Publications

Zhu, H; Cheng, TH; Li, XY; Ye, XT (2022). Comparison and evaluation of multiple satellite aerosol products over China in different scenarios under a unified criterion: Preparation for consistent and high-quality dataset construction. ATMOSPHERIC RESEARCH, 279, 106374.

Abstract
Aerosol optical depth (AOD) products provided by satellite sensors are widely used in climate modeling and climate change research. However, inconsistencies between products can cause large biases. It is necessary to integrate multiple satellite aerosol products to produce a consistent and high-quality aerosol record that satisfies the requirements of climate research users. To effectively combine the advantages of different datasets, their performance under different conditions needs to be compared during overlapping periods using uniform methods and criteria. Based on Aerosol Robotic Network (AERONET) measurements from 2019 to 2021, this study is the first to systematically compare the accuracy of 16 publicly released products from multiple satellite sensors in China under various scenarios using the same criteria to support the construction of a harmonized and highquality dataset. Compared with AERONET AOD, the average retrieval percentage of 16 products satisfying the Global Climate Observing System (GCOS) accuracy requirement is 26.51%, with MISR and VIIRS Deep Blue (DB) products exceeding 40%, while MODIS 3 km Dark Target (DT), VIIRS DT, VIIRS Enterprise Processing System (EPS), and Sentinel-3 products are below 20%. By quantifying the accuracy of the products under different surface conditions, aerosol loadings, and particle size types, the accuracy ranking matrix of 16 products under different scenarios is established to provide a priori knowledge for the construction of a merged dataset.
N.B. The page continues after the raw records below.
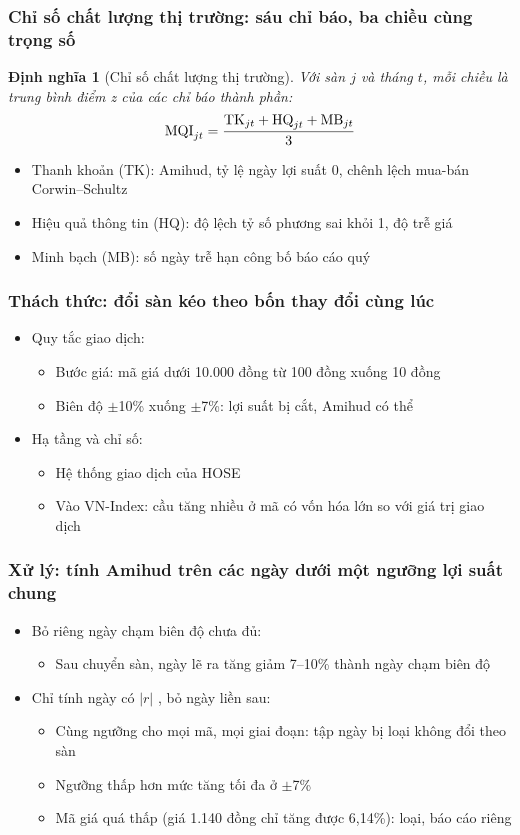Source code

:\documentclass[11pt, xcolor={dvipsnames}, aspectratio=169, usepdftitle=false]{beamer}
\newtheorem{dinhnghia}{Định nghĩa} %
\newcommand{\vn}[1]{\text{\normalfont #1}}
\newcommand{\MQI}{\vn{MQI}}
\begin{document}
\begin{frame}
\frametitle{Chỉ số chất lượng thị trường: sáu chỉ báo, ba chiều cùng trọng số}
\begin{dinhnghia}[Chỉ số chất lượng thị trường]
Với sàn $j$ và tháng $t$, mỗi chiều là trung bình điểm z của các chỉ báo thành phần:
\[
\MQI_{jt} = \frac{\vn{TK}_{jt} + \vn{HQ}_{jt} + \vn{MB}_{jt}}{3}
\]
\end{dinhnghia}
\begin{itemize}
\item Thanh khoản (TK): Amihud, tỷ lệ ngày lợi suất 0, chênh lệch mua-bán Corwin--Schultz
\item Hiệu quả thông tin (HQ): độ lệch tỷ số phương sai khỏi 1, độ trễ giá
\item Minh bạch (MB): số ngày trễ hạn công bố báo cáo quý
\end{itemize}
\end{frame}

\begin{frame}
\frametitle{Thách thức: đổi sàn kéo theo bốn thay đổi cùng lúc}
\begin{itemize}
\item Quy tắc giao dịch:
\begin{itemize}
\item Bước giá: mã giá dưới 10.000 đồng từ 100 đồng xuống 10 đồng
\item Biên độ $\pm$10\% xuống $\pm$7\%: lợi suất bị cắt, Amihud có thể 
\end{itemize}
\item Hạ tầng và chỉ số:
\begin{itemize}
\item Hệ thống giao dịch của HOSE
\item Vào VN-Index: cầu tăng nhiều ở mã có vốn hóa lớn so với giá trị giao dịch
\end{itemize}
\end{itemize}
\end{frame}

\begin{frame}
\frametitle{Xử lý: tính Amihud trên các ngày dưới một ngưỡng lợi suất chung}
\begin{itemize}
\item Bỏ riêng ngày chạm biên độ chưa đủ:
\begin{itemize}
\item Sau chuyển sàn, ngày lẽ ra tăng giảm 7--10\% thành ngày chạm biên độ
\end{itemize}
\item Chỉ tính ngày có $|r|$ , bỏ ngày liền sau:
\begin{itemize}
\item Cùng ngưỡng cho mọi mã, mọi giai đoạn: tập ngày bị loại không đổi theo sàn
\item Ngưỡng thấp hơn mức tăng tối đa ở $\pm$7\%
\item Mã giá quá thấp (giá 1.140 đồng chỉ tăng được 6,14\%): loại, báo cáo riêng
\end{itemize}
\end{itemize}
\end{frame}
\end{document}
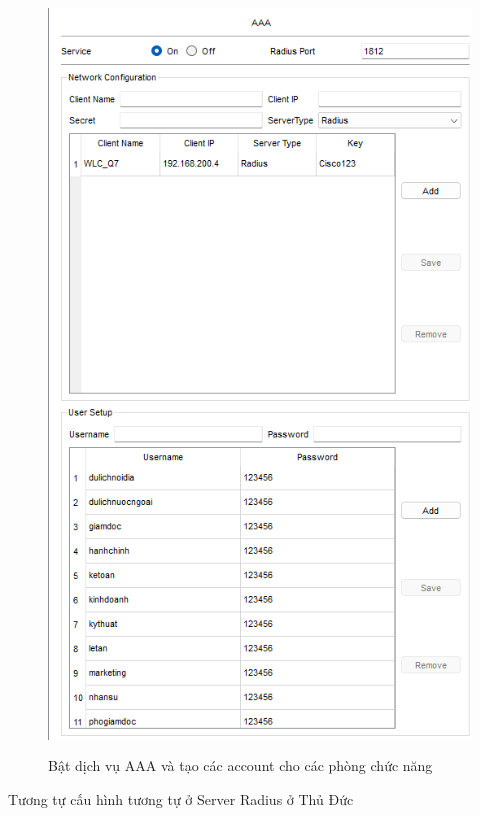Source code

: \documentclass[a4paper, 12pt]{article}
\begin{document}
\begin{figure}[H]
    \centering
    \includegraphics[width=16cm, height=20cm]{img/4.2.5b.png}
    \caption{Bật dịch vụ AAA và tạo các account cho các phòng chức năng}
    \label{hinh425b}
\end{figure}
\hspace*{0.25cm}Tương tự cấu hình tương tự ở Server Radius ở Thủ Đức\\
\end{document}
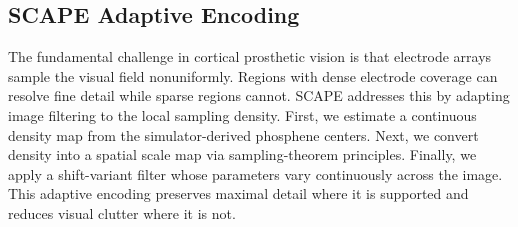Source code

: \subsection{SCAPE Adaptive Encoding}

The fundamental challenge in cortical prosthetic vision is that electrode arrays sample the visual field nonuniformly. Regions with dense electrode coverage can resolve fine detail while sparse regions cannot. SCAPE addresses this by adapting image filtering to the local sampling density. First, we estimate a continuous density map from the simulator-derived phosphene centers. Next, we convert density into a spatial scale map via sampling-theorem principles. Finally, we apply a shift-variant filter whose parameters vary continuously across the image. This adaptive encoding preserves maximal detail where it is supported and reduces visual clutter where it is not.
Finally, AOD products from October 2020 are merged based on the accuracy ranking matrix. The merged results show that, compared to the commonly used MODIS DT product, the percentage of retrievals satisfying GCOS requirement is improved by 22.55%, the correlation coefficient and mean absolute error are also improved, and the national average AOD coverage increases from 22.18% to 47.73%. These results are expected to provide guidance for the construction of high-quality datasets and the application of satellite aerosol products in climate research.

DOI:
10.1016/j.atmosres.2022.106374

ISSN:
1873-2895